=== What to do ===
Records follow. Copy every line with "empnomjob".

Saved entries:
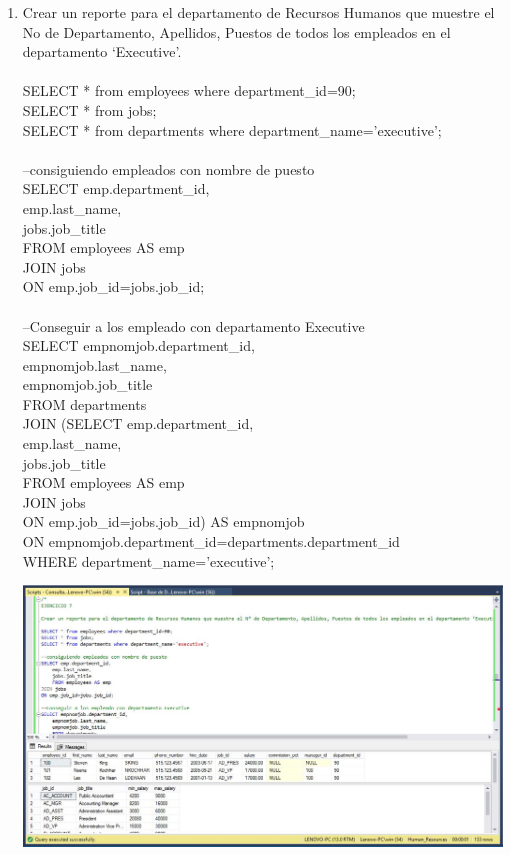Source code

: \begin{enumerate}[1.]
	\item Crear un reporte para el departamento de Recursos Humanos que muestre el No de Departamento, Apellidos, Puestos de todos los empleados en el departamento ‘Executive’.
	\\
\\SELECT * from employees where department\_id=90;
\\SELECT * from jobs;
\\SELECT * from departments where department\_name='executive';
\\
\\--consiguiendo empleados con nombre de puesto
\\SELECT emp.department\_id,
\\	emp.last\_name,
\\	jobs.job\_title
\\	FROM employees AS emp
\\JOIN jobs
\\ON emp.job\_id=jobs.job\_id;
\\
\\--Conseguir a los empleado con departamento Executive
\\SELECT empnomjob.department\_id,
\\	empnomjob.last\_name,
\\	empnomjob.job\_title
\\	FROM departments
\\JOIN (SELECT emp.department\_id,
\\	emp.last\_name,
\\	jobs.job\_title
\\	FROM employees AS emp
\\JOIN jobs
\\	ON emp.job\_id=jobs.job\_id) AS empnomjob
\\	ON empnomjob.department\_id=departments.department\_id
\\WHERE department\_name='executive';\\

	\begin{center}
	\includegraphics[width=17cm]{./Imagenes/Actividad9-Ejercicio07} 
	\end{center}

\end{enumerate}
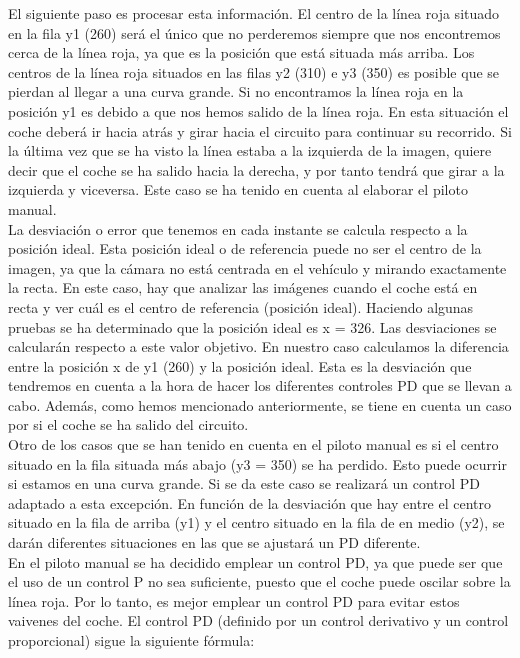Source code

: El siguiente paso es procesar esta información. El centro de la línea roja situado en la fila y1 (260) será el único que no perderemos siempre que nos encontremos cerca de la línea roja, ya que es la posición que está situada más arriba. Los centros de la línea roja situados en las filas y2 (310) e y3 (350) es posible que se pierdan al llegar a una curva grande. Si no encontramos la línea roja en la posición y1 es debido a que nos hemos salido de la línea roja. En esta situación el coche deberá ir hacia atrás y girar hacia el circuito para continuar su recorrido. Si la última vez que se ha visto la línea estaba a la izquierda de la imagen, quiere decir que el coche se ha salido hacia la derecha, y por tanto tendrá que girar a la izquierda y viceversa. Este caso se ha tenido en cuenta al elaborar el piloto manual.\\

La desviación o error que tenemos en cada instante se calcula respecto a la posición ideal. Esta posición ideal o de referencia puede no ser el centro de la imagen, ya que la cámara no está centrada en el vehículo y mirando exactamente la recta. En este caso, hay que analizar las imágenes cuando el coche está en recta y ver cuál es el centro de referencia (posición ideal). Haciendo algunas pruebas se ha determinado que la posición ideal es x = 326. Las desviaciones se calcularán respecto a este valor objetivo. En nuestro caso calculamos la diferencia entre la posición x de y1 (260) y la posición ideal. Esta es la desviación que tendremos en cuenta a la hora de hacer los diferentes controles PD que se llevan a cabo. Además, como hemos mencionado anteriormente, se tiene en cuenta un caso por si el coche se ha salido del circuito.\\

Otro de los casos que se han tenido en cuenta en el piloto manual es si el centro situado en la fila situada más abajo (y3 = 350) se ha perdido. Esto puede ocurrir si estamos en una curva grande. Si se da este caso se realizará un control PD adaptado a esta excepción. En función de la desviación que hay entre el centro situado en la fila de arriba (y1) y el centro situado en la fila de en medio (y2), se darán diferentes situaciones en las que se ajustará un PD diferente.\\

En el piloto manual se ha decidido emplear un control PD, ya que puede ser que el uso de un control P no sea suficiente, puesto que el coche puede oscilar sobre la línea roja. Por lo tanto, es mejor emplear un control PD para evitar estos vaivenes del coche. El control PD (definido por un control derivativo y un control proporcional) sigue la siguiente fórmula:\\

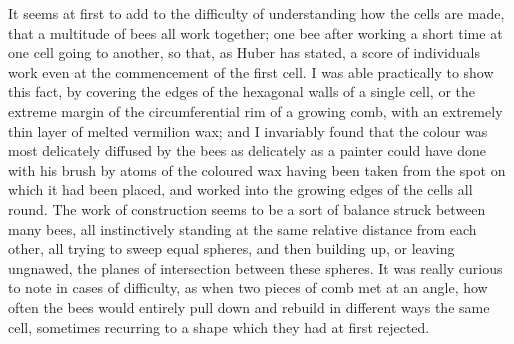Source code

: \indent It seems at first to add to the difficulty of understanding how the cells are made, that a multitude of bees all work together; one bee after working a short time at one cell going to another, so that, as Huber has stated, a score of individuals work even at the commencement of the first cell. I was able practically to show this fact, by covering the edges of the hexagonal walls of a single cell, or the extreme margin of the circumferential rim of a growing comb, with an extremely thin layer of melted vermilion wax; and I invariably found that the colour was most delicately diffused by the bees as delicately as a painter could have done with his brush by atoms of the coloured wax having been taken from the spot on which it had been placed, and worked into the growing edges of the cells all round. The work of construction seems to be a sort of balance struck between many bees, all instinctively standing at the same relative distance from each other, all trying to sweep equal spheres, and then building up, or leaving ungnawed, the planes of intersection between these spheres. It was really curious to note in cases of difficulty, as when two pieces of comb met at an angle, how often the bees would entirely pull down and rebuild in different ways the same cell, sometimes recurring to a shape which they had at first rejected.\\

=== Your response ===
\\SELECT empnomjob.department\_id,
\\	empnomjob.last\_name,
\\	empnomjob.job\_title
\\	ON emp.job\_id=jobs.job\_id) AS empnomjob
\\	ON empnomjob.department\_id=departments.department\_id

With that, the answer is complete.